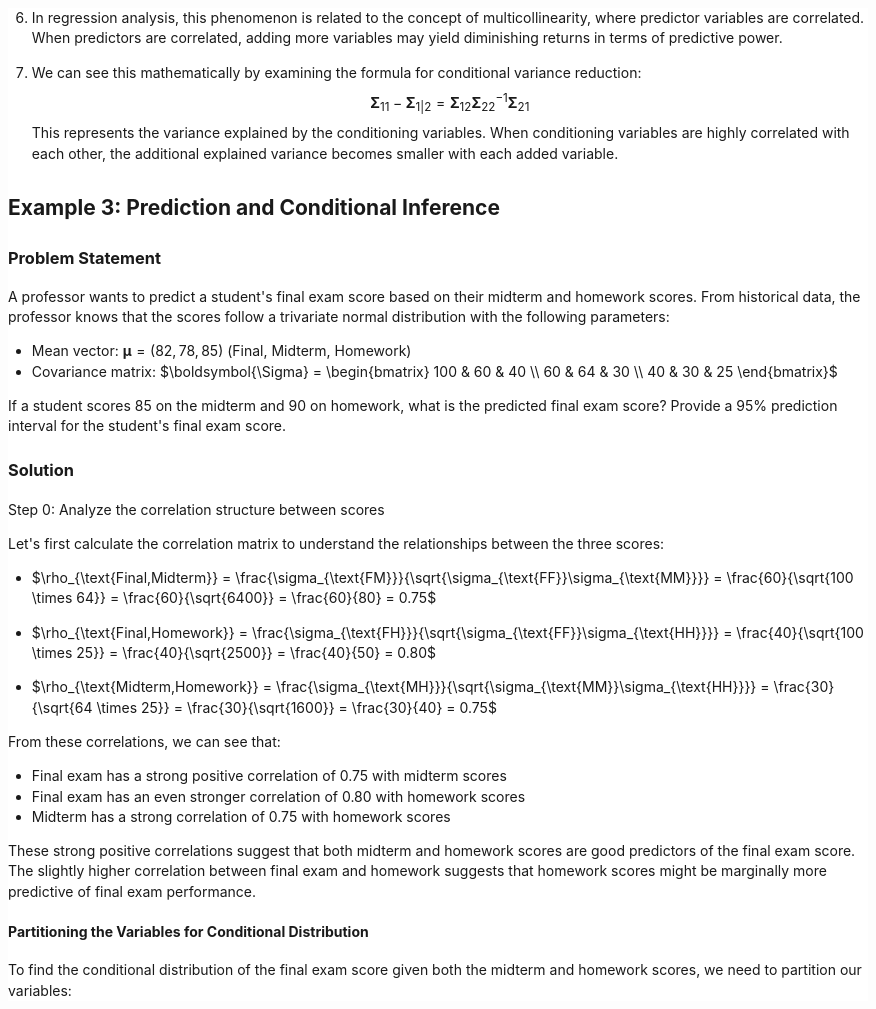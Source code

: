 6. In regression analysis, this phenomenon is related to the concept of multicollinearity, where predictor variables are correlated. When predictors are correlated, adding more variables may yield diminishing returns in terms of predictive power.

7. We can see this mathematically by examining the formula for conditional variance reduction:
   $$\boldsymbol{\Sigma}_{11} - \boldsymbol{\Sigma}_{1|2} = \boldsymbol{\Sigma}_{12}\boldsymbol{\Sigma}_{22}^{-1}\boldsymbol{\Sigma}_{21}$$
   This represents the variance explained by the conditioning variables. When conditioning variables are highly correlated with each other, the additional explained variance becomes smaller with each added variable.

## Example 3: Prediction and Conditional Inference

### Problem Statement
A professor wants to predict a student's final exam score based on their midterm and homework scores. From historical data, the professor knows that the scores follow a trivariate normal distribution with the following parameters:

- Mean vector: $\boldsymbol{\mu} = (82, 78, 85)$ (Final, Midterm, Homework)
- Covariance matrix: $\boldsymbol{\Sigma} = \begin{bmatrix} 100 & 60 & 40 \\ 60 & 64 & 30 \\ 40 & 30 & 25 \end{bmatrix}$

If a student scores 85 on the midterm and 90 on homework, what is the predicted final exam score? Provide a 95% prediction interval for the student's final exam score.

### Solution

Step 0: Analyze the correlation structure between scores

Let's first calculate the correlation matrix to understand the relationships between the three scores:

- $\rho_{\text{Final,Midterm}} = \frac{\sigma_{\text{FM}}}{\sqrt{\sigma_{\text{FF}}\sigma_{\text{MM}}}} = \frac{60}{\sqrt{100 \times 64}} = \frac{60}{\sqrt{6400}} = \frac{60}{80} = 0.75$

- $\rho_{\text{Final,Homework}} = \frac{\sigma_{\text{FH}}}{\sqrt{\sigma_{\text{FF}}\sigma_{\text{HH}}}} = \frac{40}{\sqrt{100 \times 25}} = \frac{40}{\sqrt{2500}} = \frac{40}{50} = 0.80$

- $\rho_{\text{Midterm,Homework}} = \frac{\sigma_{\text{MH}}}{\sqrt{\sigma_{\text{MM}}\sigma_{\text{HH}}}} = \frac{30}{\sqrt{64 \times 25}} = \frac{30}{\sqrt{1600}} = \frac{30}{40} = 0.75$

From these correlations, we can see that:
- Final exam has a strong positive correlation of 0.75 with midterm scores
- Final exam has an even stronger correlation of 0.80 with homework scores
- Midterm has a strong correlation of 0.75 with homework scores

These strong positive correlations suggest that both midterm and homework scores are good predictors of the final exam score. The slightly higher correlation between final exam and homework suggests that homework scores might be marginally more predictive of final exam performance.

#### Partitioning the Variables for Conditional Distribution

To find the conditional distribution of the final exam score given both the midterm and homework scores, we need to partition our variables:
──────────
Every line that holds the word "sqrt" should be copied from the records.

→ OUTPUT OF THE TASK:
- $\rho_{\text{Final,Midterm}} = \frac{\sigma_{\text{FM}}}{\sqrt{\sigma_{\text{FF}}\sigma_{\text{MM}}}} = \frac{60}{\sqrt{100 \times 64}} = \frac{60}{\sqrt{6400}} = \frac{60}{80} = 0.75$
- $\rho_{\text{Final,Homework}} = \frac{\sigma_{\text{FH}}}{\sqrt{\sigma_{\text{FF}}\sigma_{\text{HH}}}} = \frac{40}{\sqrt{100 \times 25}} = \frac{40}{\sqrt{2500}} = \frac{40}{50} = 0.80$
- $\rho_{\text{Midterm,Homework}} = \frac{\sigma_{\text{MH}}}{\sqrt{\sigma_{\text{MM}}\sigma_{\text{HH}}}} = \frac{30}{\sqrt{64 \times 25}} = \frac{30}{\sqrt{1600}} = \frac{30}{40} = 0.75$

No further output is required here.